### What is needed
The answer should match the records character for character.

[Stored data]
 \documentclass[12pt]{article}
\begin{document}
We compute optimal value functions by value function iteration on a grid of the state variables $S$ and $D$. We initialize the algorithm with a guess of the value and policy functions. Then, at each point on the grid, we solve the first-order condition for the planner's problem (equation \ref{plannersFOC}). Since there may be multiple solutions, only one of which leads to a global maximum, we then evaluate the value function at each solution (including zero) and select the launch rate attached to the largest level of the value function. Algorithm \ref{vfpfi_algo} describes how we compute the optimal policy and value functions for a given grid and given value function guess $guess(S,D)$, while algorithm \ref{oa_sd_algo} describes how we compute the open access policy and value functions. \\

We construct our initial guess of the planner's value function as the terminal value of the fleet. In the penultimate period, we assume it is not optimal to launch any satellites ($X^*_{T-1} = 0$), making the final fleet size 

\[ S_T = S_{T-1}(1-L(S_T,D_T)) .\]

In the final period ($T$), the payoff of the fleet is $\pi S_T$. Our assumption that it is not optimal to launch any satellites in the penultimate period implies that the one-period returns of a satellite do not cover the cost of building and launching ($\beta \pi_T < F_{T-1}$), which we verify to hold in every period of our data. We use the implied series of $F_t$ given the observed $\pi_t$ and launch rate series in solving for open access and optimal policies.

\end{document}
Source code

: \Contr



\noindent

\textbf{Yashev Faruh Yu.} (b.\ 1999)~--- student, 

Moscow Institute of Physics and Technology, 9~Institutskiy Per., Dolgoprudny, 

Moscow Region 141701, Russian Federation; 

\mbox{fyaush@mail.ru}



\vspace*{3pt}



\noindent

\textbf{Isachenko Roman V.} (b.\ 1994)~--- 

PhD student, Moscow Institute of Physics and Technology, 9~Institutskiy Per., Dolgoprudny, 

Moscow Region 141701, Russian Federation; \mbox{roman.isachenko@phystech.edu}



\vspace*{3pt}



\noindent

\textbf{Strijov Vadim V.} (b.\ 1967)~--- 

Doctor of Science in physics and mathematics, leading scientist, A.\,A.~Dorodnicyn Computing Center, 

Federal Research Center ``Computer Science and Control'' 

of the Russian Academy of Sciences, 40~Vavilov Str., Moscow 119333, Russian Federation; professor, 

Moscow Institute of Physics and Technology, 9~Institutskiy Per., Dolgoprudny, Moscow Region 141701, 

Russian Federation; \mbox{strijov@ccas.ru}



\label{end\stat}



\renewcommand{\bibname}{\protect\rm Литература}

### Result
 \documentclass[12pt]{article}
\begin{document}
We compute optimal value functions by value function iteration on a grid of the state variables $S$ and $D$. We initialize the algorithm with a guess of the value and policy functions. Then, at each point on the grid, we solve the first-order condition for the planner's problem (equation \ref{plannersFOC}). Since there may be multiple solutions, only one of which leads to a global maximum, we then evaluate the value function at each solution (including zero) and select the launch rate attached to the largest level of the value function. Algorithm \ref{vfpfi_algo} describes how we compute the optimal policy and value functions for a given grid and given value function guess $guess(S,D)$, while algorithm \ref{oa_sd_algo} describes how we compute the open access policy and value functions. \\

We construct our initial guess of the planner's value function as the terminal value of the fleet. In the penultimate period, we assume it is not optimal to launch any satellites ($X^*_{T-1} = 0$), making the final fleet size 

\[ S_T = S_{T-1}(1-L(S_T,D_T)) .\]

In the final period ($T$), the payoff of the fleet is $\pi S_T$. Our assumption that it is not optimal to launch any satellites in the penultimate period implies that the one-period returns of a satellite do not cover the cost of building and launching ($\beta \pi_T < F_{T-1}$), which we verify to hold in every period of our data. We use the implied series of $F_t$ given the observed $\pi_t$ and launch rate series in solving for open access and optimal policies.

\end{document}
Source code

: \Contr



\noindent

\textbf{Yashev Faruh Yu.} (b.\ 1999)~--- student, 

Moscow Institute of Physics and Technology, 9~Institutskiy Per., Dolgoprudny, 

Moscow Region 141701, Russian Federation; 

\mbox{fyaush@mail.ru}



\vspace*{3pt}



\noindent

\textbf{Isachenko Roman V.} (b.\ 1994)~--- 

PhD student, Moscow Institute of Physics and Technology, 9~Institutskiy Per., Dolgoprudny, 

Moscow Region 141701, Russian Federation; \mbox{roman.isachenko@phystech.edu}



\vspace*{3pt}



\noindent

\textbf{Strijov Vadim V.} (b.\ 1967)~--- 

Doctor of Science in physics and mathematics, leading scientist, A.\,A.~Dorodnicyn Computing Center, 

Federal Research Center ``Computer Science and Control'' 

of the Russian Academy of Sciences, 40~Vavilov Str., Moscow 119333, Russian Federation; professor, 

Moscow Institute of Physics and Technology, 9~Institutskiy Per., Dolgoprudny, Moscow Region 141701, 

Russian Federation; \mbox{strijov@ccas.ru}



\label{end\stat}



\renewcommand{\bibname}{\protect\rm Литература}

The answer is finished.